Agrobacterium mediated manipulation of the expression of an polysaccharide biosynthetic phosphoglucose isomerase gene to improve polysaccharide production in Sanghuangporus vaninii

Abstract

The Sanghuangporus vaninii polysaccharide plays diverse biological roles in enhancing human health; nonetheless, the fundamental process of polysaccharide synthesis in S. vaninii remains unclear. Phosphoglucose isomerase (PGI) is a key enzyme in polysaccharide synthesis, which can affect the energy metabolism and polysaccharide synthesis of organisms. To elucidate the potential role of PGI in S. vaninii polysaccharide metabolism, the interference transformation system of SvPgi was constructed to study the related functions. It was found that the interference with the expression of SvPgi could increase the polysaccharide content of mycelium by 31.24 % and 41.28 %, and the extracellular polysaccharide content by 83.57 % and 91.83 %, respectively. In addition, regulation of SvPgi expression resulted in significant changes in polysaccharide metabolic pathway, monosaccharide composition and cell wall component content, suggesting that SvPgi could be an ideal molecular target for engineering high-yielding polysaccharide strains.

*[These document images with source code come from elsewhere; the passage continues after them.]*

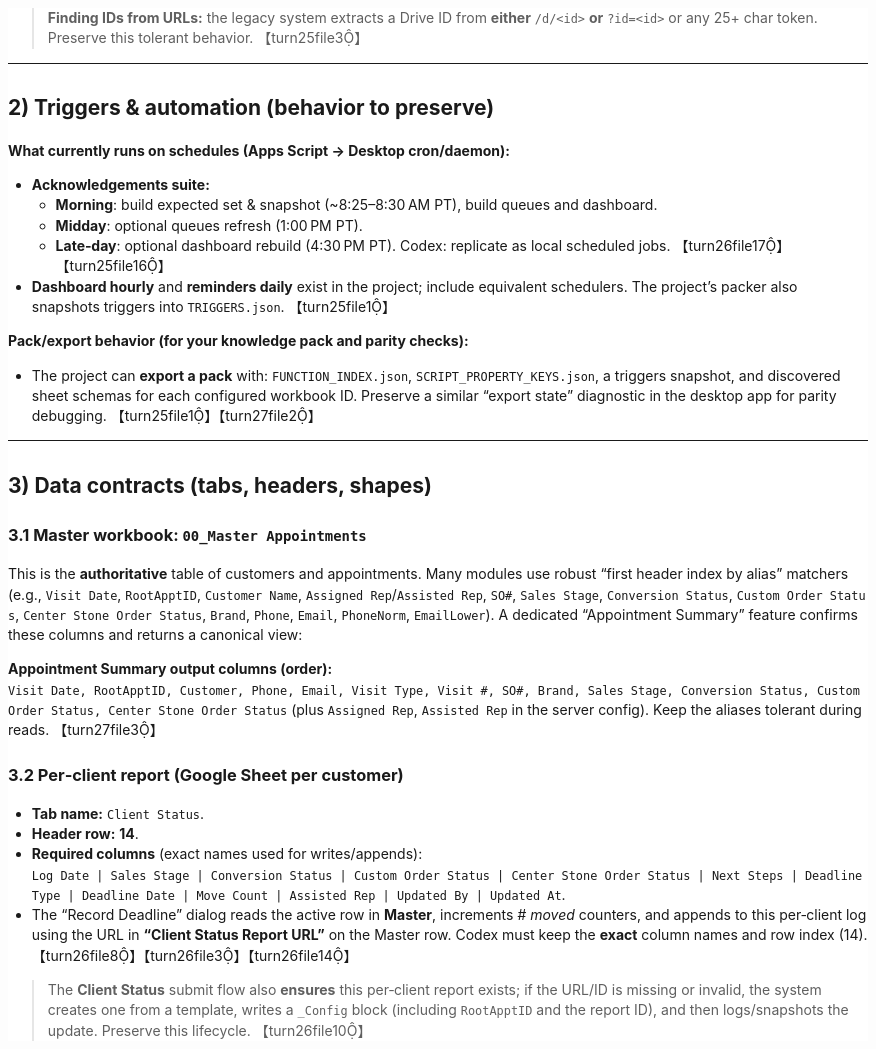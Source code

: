 > **Finding IDs from URLs:** the legacy system extracts a Drive ID from **either** `/d/<id>` **or** `?id=<id>` or any 25+ char token. Preserve this tolerant behavior. 【turn25file3】

---

## 2) Triggers & automation (behavior to preserve)

**What currently runs on schedules (Apps Script → Desktop cron/daemon):**  
- **Acknowledgements suite:**  
  - **Morning**: build expected set & snapshot (~8:25–8:30 AM PT), build queues and dashboard.  
  - **Midday**: optional queues refresh (1:00 PM PT).  
  - **Late‑day**: optional dashboard rebuild (4:30 PM PT). Codex: replicate as local scheduled jobs. 【turn26file17】【turn25file16】  
- **Dashboard hourly** and **reminders daily** exist in the project; include equivalent schedulers. The project’s packer also snapshots triggers into `TRIGGERS.json`. 【turn25file1】

**Pack/export behavior (for your knowledge pack and parity checks):**  
- The project can **export a pack** with: `FUNCTION_INDEX.json`, `SCRIPT_PROPERTY_KEYS.json`, a triggers snapshot, and discovered sheet schemas for each configured workbook ID. Preserve a similar “export state” diagnostic in the desktop app for parity debugging. 【turn25file1】【turn27file2】

---

## 3) Data contracts (tabs, headers, shapes)

### 3.1 Master workbook: `00_Master Appointments`

This is the **authoritative** table of customers and appointments. Many modules use robust “first header index by alias” matchers (e.g., `Visit Date`, `RootApptID`, `Customer Name`, `Assigned Rep`/`Assisted Rep`, `SO#`, `Sales Stage`, `Conversion Status`, `Custom Order Status`, `Center Stone Order Status`, `Brand`, `Phone`, `Email`, `PhoneNorm`, `EmailLower`). A dedicated “Appointment Summary” feature confirms these columns and returns a canonical view:  

**Appointment Summary output columns (order):**  
`Visit Date, RootApptID, Customer, Phone, Email, Visit Type, Visit #, SO#, Brand, Sales Stage, Conversion Status, Custom Order Status, Center Stone Order Status` (plus `Assigned Rep`, `Assisted Rep` in the server config). Keep the aliases tolerant during reads. 【turn27file3】

### 3.2 Per‑client report (Google Sheet per customer)

- **Tab name:** `Client Status`.  
- **Header row:** **14**.  
- **Required columns** (exact names used for writes/appends):  
  `Log Date | Sales Stage | Conversion Status | Custom Order Status | Center Stone Order Status | Next Steps | Deadline Type | Deadline Date | Move Count | Assisted Rep | Updated By | Updated At`.  
- The “Record Deadline” dialog reads the active row in **Master**, increments *# moved* counters, and appends to this per‑client log using the URL in **“Client Status Report URL”** on the Master row. Codex must keep the **exact** column names and row index (14). 【turn26file8】【turn26file3】【turn26file14】

> The **Client Status** submit flow also **ensures** this per‑client report exists; if the URL/ID is missing or invalid, the system creates one from a template, writes a `_Config` block (including `RootApptID` and the report ID), and then logs/snapshots the update. Preserve this lifecycle. 【turn26file10】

Our findings reveal that SvPgi acts as a critical metabolic switch balancing mycelial growth and polysaccharide biosynthesis in S. vaninii. While RNAi-mediated silencing of SvPgi significantly enhances polysaccharide yields, the concomitant biomass reduction underscores the need for refined regulatory approaches to decouple growth from biosynthesis. This mechanistic insight paves the way for future strain engineering targeting PGI activity under controlled conditions.